Lieutenant Dave Cooper, of the Prince William County Fire Department, worked with Doug for many years. He commented, “Doug was the first officer that I worked for when I started 25 years ago in 1990. He is the best officer I ever worked for or with. If Doug was on the scene, you knew you were good to go. He was always fair, always trying to get the best out of everyone.”
Dave, who lived near Doug, was one of the Charter members of Little Fork. At one time, Doug was the Chief and Dave was the second in command.

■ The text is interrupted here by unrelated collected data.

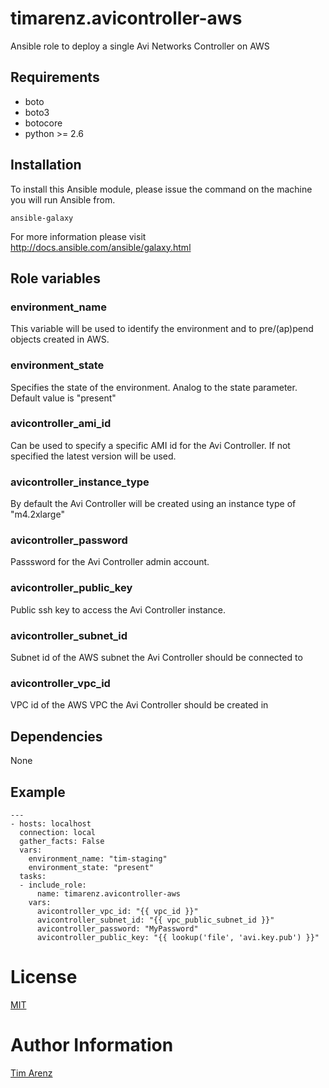 # timarenz.avicontroller-aws
Ansible role to deploy a single Avi Networks Controller on AWS

## Requirements
- boto
- boto3
- botocore
- python >= 2.6

## Installation
To install this Ansible module, please issue the command on the machine you will run Ansible from.

`ansible-galaxy`

For more information please visit http://docs.ansible.com/ansible/galaxy.html

## Role variables

### environment_name
This variable will be used to identify the environment and to pre/(ap)pend objects created in AWS.
### environment_state
Specifies the state of the environment. Analog to the state parameter. Default value is "present"
### avicontroller_ami_id
Can be used to specify a specific AMI id for the Avi Controller. If not specified the latest version will be used.
### avicontroller_instance_type
By default the Avi Controller will be created using an instance type of "m4.2xlarge"
### avicontroller_password
Passsword for the Avi Controller admin account.
### avicontroller_public_key
Public ssh key to access the Avi Controller instance.
### avicontroller_subnet_id
Subnet id of the AWS subnet the Avi Controller should be connected to
### avicontroller_vpc_id
VPC id of the AWS VPC the Avi Controller should be created in

## Dependencies
None 

## Example

    ---
    - hosts: localhost
      connection: local
      gather_facts: False
      vars:
        environment_name: "tim-staging"
        environment_state: "present"
      tasks:
      - include_role:
          name: timarenz.avicontroller-aws
        vars:
          avicontroller_vpc_id: "{{ vpc_id }}"
          avicontroller_subnet_id: "{{ vpc_public_subnet_id }}"
          avicontroller_password: "MyPassword"
          avicontroller_public_key: "{{ lookup('file', 'avi.key.pub') }}"

# License
[MIT](LICENSE)

# Author Information
[Tim Arenz](https://github.com/timarenz)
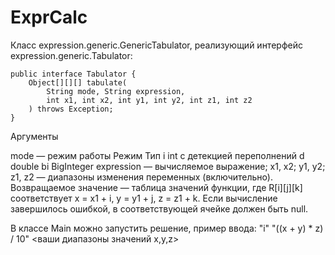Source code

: # ExprCalc
Класс expression.generic.GenericTabulator, реализующий интерфейс expression.generic.Tabulator:

    public interface Tabulator {
        Object[][][] tabulate(
            String mode, String expression,
            int x1, int x2, int y1, int y2, int z1, int z2
        ) throws Exception;
    }
Аргументы

mode — режим работы
Режим	Тип
i	int с детекцией переполнений
d	double
bi	BigInteger
expression — вычисляемое выражение;
x1, x2; y1, y2; z1, z2 — диапазоны изменения переменных (включительно).
Возвращаемое значение — таблица значений функции, где R[i][j][k] соответствует x = x1 + i, y = y1 + j, z = z1 + k. Если вычисление завершилось ошибкой, в соответствующей ячейке должен быть null.

В классе Main можно запустить решение, пример ввода: "i" "((x + y) * z) / 10" <ваши диапазоны значений x,y,z>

He recalled, “In the early days, before we had land or a building, there was many a night the Chief’s buggy or the first fire truck sat in my driveway awaiting a call as we ran the department out of our homes.”
The current second in command, Deputy Chief Roger Lightner, who has known Doug since he was 12 years old, commented, “When it comes to running a fire ground (incident), he’s the best there is. He is very well-trained, very knowledgeable, and is very good with people. He is an excellent Fire Chief!”
In 1978 Doug became a State Fire Instructor, a side job he did on evenings and week-ends. Today he continues teaching basic pump operations and rural water supply for the State, and is a State Site Tester.
His latest challenge, from a command perspective, involves large animal rescue. He explained, “We ran a couple of calls involving horses and I realized we didn’t know what we were doing. I took a technical class, and I thought it was very cool. It was totally new for fire and rescue. No one else was doing it.” With new specialized equipment that was funded by horse groups, Little Fork began a large animal rescue program in 2011. Doug added, “It is a low frequency/high intensity call – the danger is as great as it is with a burning building.” Little Fork is the only all-volunteer Technical Large Animal Emergency Rescue Team in Virginia.
Now, Doug and his significant other, Melissa Mainville, a speech therapist, EMT, and horse enthusiast, partner in teaching other departments how to stay safe during large animal rescue. She offers insight into equine behavior, while he teaches the more technical aspects of the operation.
Doug says that he will never really retire. He does hope to do some traveling one of these days, but then he will go right back to doing what he loves. He says, “With this occupation, I have learned to appreciate all that I have. I appreciate all that life has to offer.”